Is the degree of $X$ inside this projective space equal to the self-intersection $D^d$?

This is what I have always understood the phrase "the degree of $D$", without further context, to mean.

As Georges points out, another reasonable interpretation is that we already have some embedding $\phi: X \to \mathbb{P}^N$ and we ask about the degree of $\phi(D)$; that has no relation to the self intersection of $D$.

Now, even with the interpretation above, one needs some caveats. An arbitrary divisor $D$ may not give an embedding to projective space. (Indeed, for an arbitrary $D$, $H^0(X, \mathcal{O}(D))$ may be zero.) But, if $X$ does embed in $\mathbb{P}(H^0(X, \mathcal{O}(D))^{\vee})$ (i.e. if $D$ is very ample), the answer is yes. Correctly formulated, one could probably weaken "very ample" to "ample", or maybe to one of the weaker adjectives like "big" or "nef", but I'll just stick to the very ample case, where there is literally an embedding.

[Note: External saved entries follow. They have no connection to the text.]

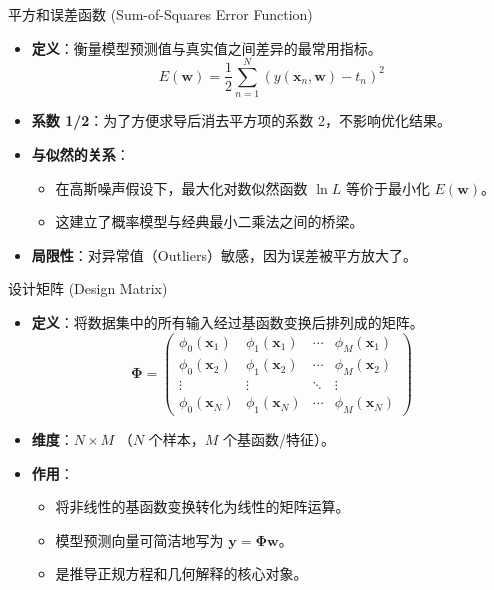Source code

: \documentclass[12pt, aspectratio=169]{beamer}
\newcommand{\vect}[1]{\mathbf{#1}}
\begin{document}
\begin{frame}{平方和误差函数 (Sum-of-Squares Error Function)}
    \begin{itemize}
        \item \textbf{定义}：衡量模型预测值与真实值之间差异的最常用指标。
        $$ E(\vect{w}) = \frac{1}{2} \sum_{n=1}^N \left( y(\vect{x}_n, \vect{w}) - t_n \right)^2 $$
        \item \textbf{系数 1/2}：为了方便求导后消去平方项的系数 2，不影响优化结果。
        \item \textbf{与似然的关系}：
        \begin{itemize}
            \item 在高斯噪声假设下，最大化对数似然函数 $\ln L$ 等价于最小化 $E(\vect{w})$。
            \item 这建立了概率模型与经典最小二乘法之间的桥梁。
        \end{itemize}
        \item \textbf{局限性}：对异常值（Outliers）敏感，因为误差被平方放大了。
    \end{itemize}
\end{frame}

\begin{frame}{设计矩阵 (Design Matrix)}
    \begin{itemize}
        \item \textbf{定义}：将数据集中的所有输入经过基函数变换后排列成的矩阵。
        $$ \boldsymbol{\Phi} = \begin{pmatrix} 
        \phi_0(\vect{x}_1) & \phi_1(\vect{x}_1) & \cdots & \phi_M(\vect{x}_1) \\
        \phi_0(\vect{x}_2) & \phi_1(\vect{x}_2) & \cdots & \phi_M(\vect{x}_2) \\
        \vdots & \vdots & \ddots & \vdots \\
        \phi_0(\vect{x}_N) & \phi_1(\vect{x}_N) & \cdots & \phi_M(\vect{x}_N)
        \end{pmatrix} $$
        \item \textbf{维度}：$N \times M$ （$N$ 个样本，$M$ 个基函数/特征）。
        \item \textbf{作用}：
        \begin{itemize}
            \item 将非线性的基函数变换转化为线性的矩阵运算。
            \item 模型预测向量可简洁地写为 $\vect{y} = \boldsymbol{\Phi}\vect{w}$。
            \item 是推导正规方程和几何解释的核心对象。
        \end{itemize}
    \end{itemize}
\end{frame}
\end{document}
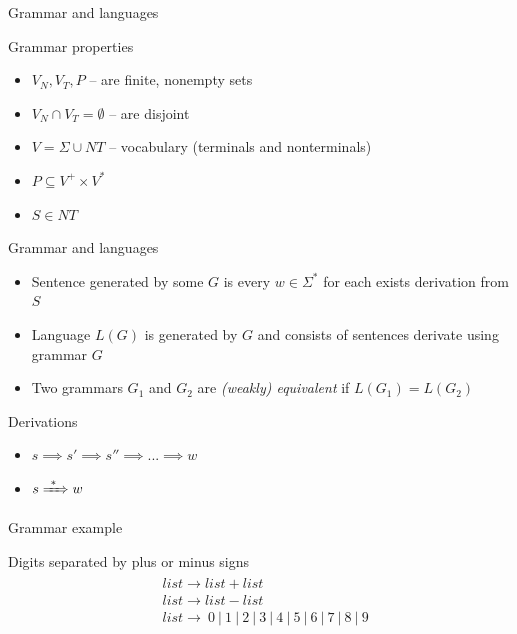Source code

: \documentclass{beamer}
\begin{document}
\begin{frame}{Grammar and languages}

\begin{block}{Grammar properties}
\begin{itemize}
\item $V_N, V_T, P$ -- are finite, nonempty sets
\item $V_N \cap V_T = \emptyset$ -- are disjoint
\item $V = \Sigma \cup NT$ -- vocabulary (terminals and nonterminals)
\item $P \subseteq V^{+} \times V^{\ast}$
\item $S \in NT$
\end{itemize}
\end{block}

\begin{block}{Grammar and languages}
\begin{itemize}
	\item Sentence generated by some $G$ is every $w\in \Sigma^{\ast}$ for each exists derivation from $S$
	\item Language $L(G)$ is generated by $G$ and consists of sentences derivate using grammar $G$
	\item Two grammars $G_1$ and $G_2$ are \textit{(weakly) equivalent} if $L(G_1) = L(G_2)$
\end{itemize}
\end{block}

 \end{frame}
 
 \begin{frame}{Derivations}
 	\begin{itemize}
 		\item $s \implies s' \implies s'' \implies ... \implies w$
 		\item $s \xRightarrow{\ * \ } w$
 	\end{itemize}
 \end{frame}

\begin{frame}{Grammar example}
\begin{examples}{Digits separated by plus or minus signs}
\begin{eqnarray*}
\begin{aligned}
& list \rightarrow list + list \\
& list \rightarrow list - list \\
& list \rightarrow \ 0 \ | \ 1 \ | \ 2 \ | \ 3 \ | \ 4 \ | \ 5 \ | \ 6 \ | \ 7 \ | \ 8 \ | \ 9
\end{aligned}
\end{eqnarray*}
\end{examples}
\end{frame}
\end{document}
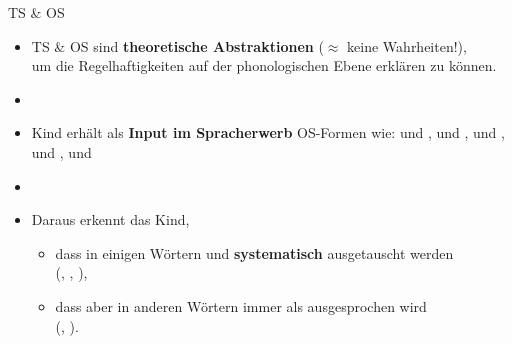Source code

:%
%

\begin{frame}{TS \& OS}

\begin{itemize}
	\item TS \& OS sind \textbf{theoretische Abstraktionen} ($\approx$ keine Wahrheiten!),\\
              um die Regelhaftigkeiten auf der phonologischen Ebene erklären zu können.
	\item[]
	\item Kind erhält als \textbf{Input im Spracherwerb} OS-Formen wie: \textipa{[\textscr\ a: t]} und \textipa{[\textscr~E:~t~@]}, \textipa{[\textscr\ a: t]} und \textipa{[\textscr\ E: d 5]}, \textipa{[b E t]} und \textipa{[b E t @ n]}, \textipa{[b a: t]} und \textipa{[b~E:~d~5]}, \textipa{[k I n t]} und \textipa{[k I n d 5]}
	\item[]
	\item Daraus erkennt das Kind,

	\begin{itemize}
		\item dass in einigen Wörtern \textipa{[d]} und \textipa{[t]} \textbf{systematisch} ausgetauscht werden \\ (\zB {}, , ),
		\item dass aber in anderen Wörtern \textipa{[t]} immer als \textipa{[t]} ausgesprochen wird  \\ (\zB {}, ).
	\end{itemize}
		
\end{itemize}

\end{frame}




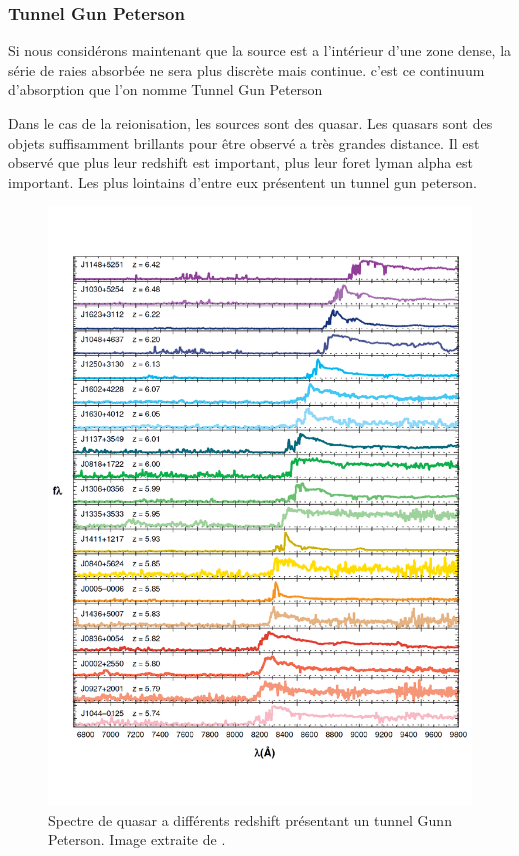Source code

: \subsubsection{Tunnel Gun Peterson}

Si nous considérons maintenant que la source est a l’intérieur d'une zone dense, la série de raies absorbée ne sera plus discrète mais continue.
c'est ce continuum d’absorption que l'on nomme Tunnel Gun Peterson \cite{1965ApJ...141.1295S}


Dans le cas de la reionisation, les sources sont des quasar.
Les quasars sont des objets suffisamment brillants pour être observé a très grandes distance.
Il est observé que plus leur redshift est important, plus leur foret lyman alpha est important.
Les plus lointains d'entre eux présentent  un tunnel gun peterson.


\begin{figure}[bth]
        \includegraphics[width=.95\linewidth]{img/01/quasar_spectre.pdf} 
        \caption{Spectre de quasar a différents redshift présentant un tunnel Gunn Peterson.
		Image extraite de \cite{fan_constraining_2006}.}
 		\label{fig:spectre_quasar}
\end{figure}

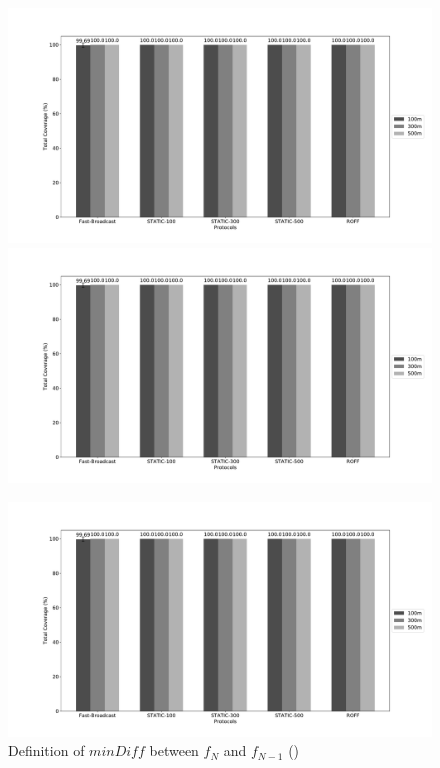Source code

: 		\begin{figure}[H]
	\centering
	\includegraphics[width=1.1\textwidth]{../../scripts/graphs/out/Platoon-15km/b0/j0-cw[32-1024]/totCoverage}
	\includegraphics[width=1.1\textwidth]{../../scripts/graphs/out/Platoon-15km/b0/j0-cw[32-1024]/totCoverage}
	\caption{Definition of $minDiff$ between $f_N$ and $f_{N-1}$ (\cite{6906275})}
	\label{fig:minDiff}
	\includegraphics[width=1.1\textwidth]{../../scripts/graphs/out/Platoon-15km/b0/j0-cw[32-1024]/totCoverage}

\end{figure}
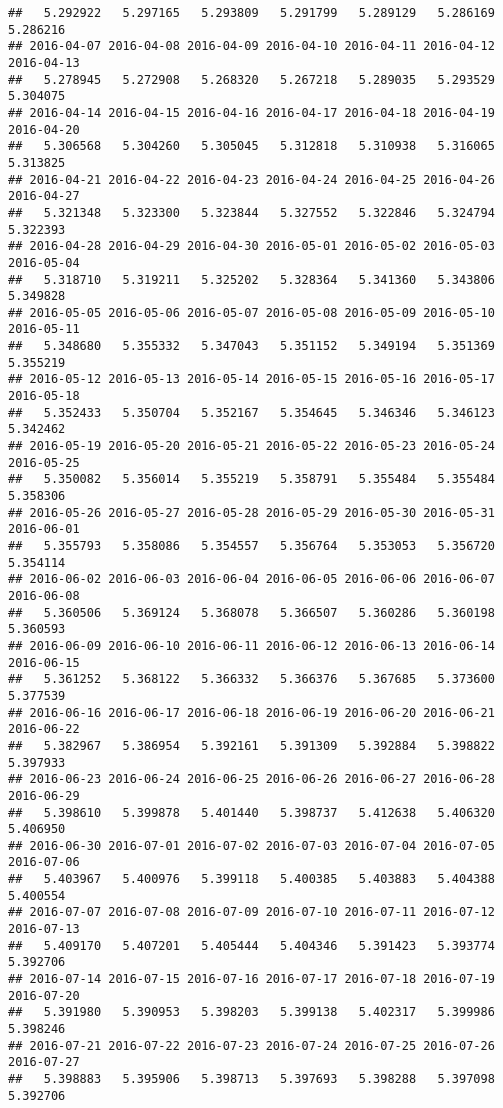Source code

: \documentclass[
]{article}
\begin{document}
\begin{verbatim}
##   5.292922   5.297165   5.293809   5.291799   5.289129   5.286169   5.286216 
## 2016-04-07 2016-04-08 2016-04-09 2016-04-10 2016-04-11 2016-04-12 2016-04-13 
##   5.278945   5.272908   5.268320   5.267218   5.289035   5.293529   5.304075 
## 2016-04-14 2016-04-15 2016-04-16 2016-04-17 2016-04-18 2016-04-19 2016-04-20 
##   5.306568   5.304260   5.305045   5.312818   5.310938   5.316065   5.313825 
## 2016-04-21 2016-04-22 2016-04-23 2016-04-24 2016-04-25 2016-04-26 2016-04-27 
##   5.321348   5.323300   5.323844   5.327552   5.322846   5.324794   5.322393 
## 2016-04-28 2016-04-29 2016-04-30 2016-05-01 2016-05-02 2016-05-03 2016-05-04 
##   5.318710   5.319211   5.325202   5.328364   5.341360   5.343806   5.349828 
## 2016-05-05 2016-05-06 2016-05-07 2016-05-08 2016-05-09 2016-05-10 2016-05-11 
##   5.348680   5.355332   5.347043   5.351152   5.349194   5.351369   5.355219 
## 2016-05-12 2016-05-13 2016-05-14 2016-05-15 2016-05-16 2016-05-17 2016-05-18 
##   5.352433   5.350704   5.352167   5.354645   5.346346   5.346123   5.342462 
## 2016-05-19 2016-05-20 2016-05-21 2016-05-22 2016-05-23 2016-05-24 2016-05-25 
##   5.350082   5.356014   5.355219   5.358791   5.355484   5.355484   5.358306 
## 2016-05-26 2016-05-27 2016-05-28 2016-05-29 2016-05-30 2016-05-31 2016-06-01 
##   5.355793   5.358086   5.354557   5.356764   5.353053   5.356720   5.354114 
## 2016-06-02 2016-06-03 2016-06-04 2016-06-05 2016-06-06 2016-06-07 2016-06-08 
##   5.360506   5.369124   5.368078   5.366507   5.360286   5.360198   5.360593 
## 2016-06-09 2016-06-10 2016-06-11 2016-06-12 2016-06-13 2016-06-14 2016-06-15 
##   5.361252   5.368122   5.366332   5.366376   5.367685   5.373600   5.377539 
## 2016-06-16 2016-06-17 2016-06-18 2016-06-19 2016-06-20 2016-06-21 2016-06-22 
##   5.382967   5.386954   5.392161   5.391309   5.392884   5.398822   5.397933 
## 2016-06-23 2016-06-24 2016-06-25 2016-06-26 2016-06-27 2016-06-28 2016-06-29 
##   5.398610   5.399878   5.401440   5.398737   5.412638   5.406320   5.406950 
## 2016-06-30 2016-07-01 2016-07-02 2016-07-03 2016-07-04 2016-07-05 2016-07-06 
##   5.403967   5.400976   5.399118   5.400385   5.403883   5.404388   5.400554 
## 2016-07-07 2016-07-08 2016-07-09 2016-07-10 2016-07-11 2016-07-12 2016-07-13 
##   5.409170   5.407201   5.405444   5.404346   5.391423   5.393774   5.392706 
## 2016-07-14 2016-07-15 2016-07-16 2016-07-17 2016-07-18 2016-07-19 2016-07-20 
##   5.391980   5.390953   5.398203   5.399138   5.402317   5.399986   5.398246 
## 2016-07-21 2016-07-22 2016-07-23 2016-07-24 2016-07-25 2016-07-26 2016-07-27 
##   5.398883   5.395906   5.398713   5.397693   5.398288   5.397098   5.392706 

\end{verbatim}
\end{document}
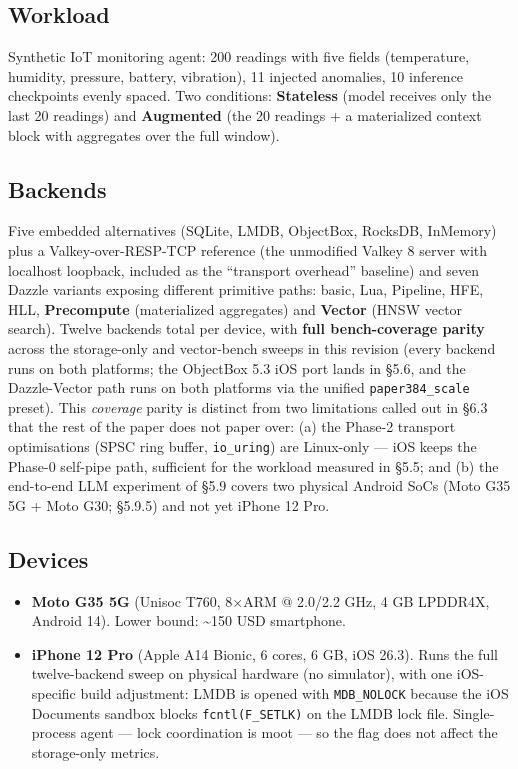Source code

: \subsection{Workload}\label{workload}

Synthetic IoT monitoring agent: 200 readings with five fields (temperature,
humidity, pressure, battery, vibration), 11 injected anomalies, 10 inference
checkpoints evenly spaced. Two conditions: \textbf{Stateless} (model receives
only the last 20 readings) and \textbf{Augmented} (the 20 readings + a
materialized context block with aggregates over the full window).

\subsection{Backends}\label{backends}

Five embedded alternatives (SQLite, LMDB, ObjectBox, RocksDB, InMemory) plus a
Valkey-over-RESP-TCP reference (the unmodified Valkey 8 server with localhost
loopback, included as the ``transport overhead'' baseline) and seven Dazzle
variants exposing different primitive paths: basic, Lua, Pipeline, HFE, HLL,
\textbf{Precompute} (materialized aggregates) and \textbf{Vector} (HNSW vector
search). Twelve backends total per device, with \textbf{full bench-coverage
parity} across the storage-only and vector-bench sweeps in this revision (every
backend runs on both platforms; the ObjectBox 5.3 iOS port lands in §5.6, and
the Dazzle-Vector path runs on both platforms via the unified
\texttt{paper384\_scale} preset). This \emph{coverage} parity is distinct from
two limitations called out in §6.3 that the rest of the paper does not paper
over: (a) the Phase-2 transport optimisations (SPSC ring buffer,
\texttt{io\_uring}) are Linux-only --- iOS keeps the Phase-0 self-pipe path,
sufficient for the workload measured in §5.5; and (b) the end-to-end LLM
experiment of §5.9 covers two physical Android SoCs (Moto G35 5G + Moto G30;
§5.9.5) and not yet iPhone 12 Pro.

\subsection{Devices}\label{devices}

\begin{itemize}
\tightlist
\item
  \textbf{Moto G35 5G} (Unisoc T760, 8×ARM @ 2.0/2.2 GHz, 4 GB LPDDR4X, Android
  14). Lower bound: \textasciitilde150 USD smartphone.
\item
  \textbf{iPhone 12 Pro} (Apple A14 Bionic, 6 cores, 6 GB, iOS 26.3). Runs the
  full twelve-backend sweep on physical hardware (no simulator), with one
  iOS-specific build adjustment: LMDB is opened with \texttt{MDB\_NOLOCK}
  because the iOS Documents sandbox blocks \texttt{fcntl(F\_SETLK)} on the LMDB
  lock file. Single-process agent --- lock coordination is moot --- so the flag
  does not affect the storage-only metrics.
\end{itemize}

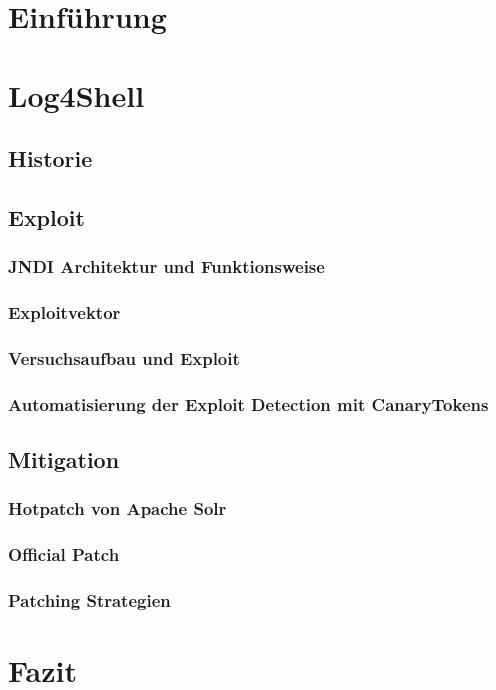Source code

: 

\section{Einführung}\label{sec:einfuhrung}

\section{Log4Shell}\label{sec:log4shell}
\subsection{Historie}\label{subsec:historie}



\subsection{Exploit}\label{subsec:exploit}
\subsubsection{JNDI Architektur und Funktionsweise}
\subsubsection{Exploitvektor}
\subsubsection{Versuchsaufbau und Exploit}
\subsubsection{Automatisierung der Exploit Detection mit CanaryTokens}
\subsection{Mitigation}\label{subsec:mitigation}

\subsubsection{Hotpatch von Apache Solr}
\subsubsection{Official Patch}
\subsubsection{Patching Strategien}
\section{Fazit}\label{sec:fazit}

%
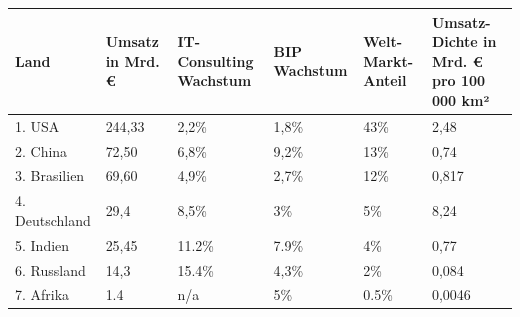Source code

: \begin{itemize}
\begin{tabular}{|p{2.6cm}|p{1.5cm}|p{2cm}|p{1.5cm}|p{1.5cm}|p{1.7cm}|}
 \hline
  \textbf{Land} & \textbf{Umsatz in Mrd. €} & \textbf{IT-Consulting Wachstum} & \textbf{BIP Wachstum} & \textbf{Welt-Markt-Anteil} & \textbf{Umsatz-Dichte in Mrd. € pro 100 000 km²} \\
  \hline
    
    1. USA  & 244,33  &2,2\%  & 1,8\% & 43\% & 2,48  \\
    2. China & 72,50 & 6,8\%  & 9,2\% & 13\% & 0,74 \\
    3. Brasilien & 69,60 & 4,9\%  & 2,7\% & 12\% & 0,817 \\
    4. Deutschland & 29,4 & 8,5\%  & 3\% & 5\% & 8,24 \\
    5. Indien & 25,45  & 11.2\%  & 7.9\% & 4\% & 0,77  \\
    6. Russland & 14,3  & 15.4\%  & 4,3\% & 2\% & 0,084  \\
    7. Afrika & 1.4  & n/a  & 5\% & 0.5\% & 0,0046 \\
 \hline
\end{tabular}


\end{itemize}



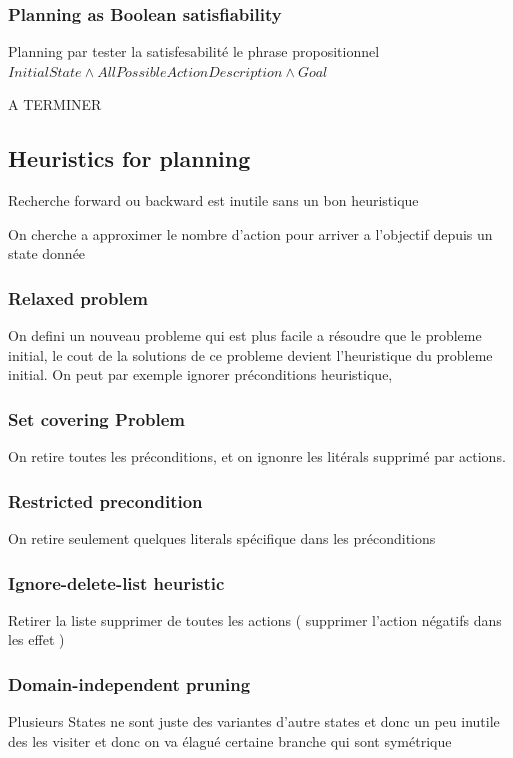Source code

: 		\subsubsection{Planning as Boolean satisfiability}
			Planning par tester la satisfesabilité le phrase propositionnel $InitialState \land AllPossibleActionDescription \land Goal$
			
			A TERMINER
			
	\subsection{Heuristics for planning}
	
		Recherche forward ou backward est inutile sans un bon heuristique
		
		On cherche a approximer le nombre d'action pour arriver a l'objectif depuis un state donnée
		
		\subsubsection{Relaxed problem}
			On defini un nouveau probleme qui est plus facile a résoudre que le probleme initial, le cout de la solutions de ce probleme devient l'heuristique du probleme initial. On peut par exemple ignorer préconditions heuristique, 
		
		\subsubsection{Set covering Problem}
		
		On retire toutes les préconditions, et on ignonre les litérals supprimé par actions.
		
		\subsubsection{Restricted precondition}
		On retire seulement quelques literals spécifique dans les préconditions
		
		\subsubsection{Ignore-delete-list heuristic}
		Retirer la liste supprimer de toutes les actions ( supprimer l'action négatifs dans les effet )
		
		\subsubsection{Domain-independent pruning}
		Plusieurs States ne sont juste des variantes d'autre states et donc un peu inutile des les visiter et donc on va élagué certaine branche qui sont symétrique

Proof: Let $d= \dim X$. The degree of $X$ in $\mathbb{P}(H^0(X, \mathcal{O}(D))^{\vee})$ is the intersection of $X$ with $d$ generic hyperplanes; $X \cap H_1 \cap H_2 \cap \cdots \cap H_d$. Each those hyperplanes pulls back to a divisor on $X$ which is linearly equivalent to $D$. So $X \cap \bigcap H_i = \bigcap (X \cap H_i)$ and the latter has size $D^d$.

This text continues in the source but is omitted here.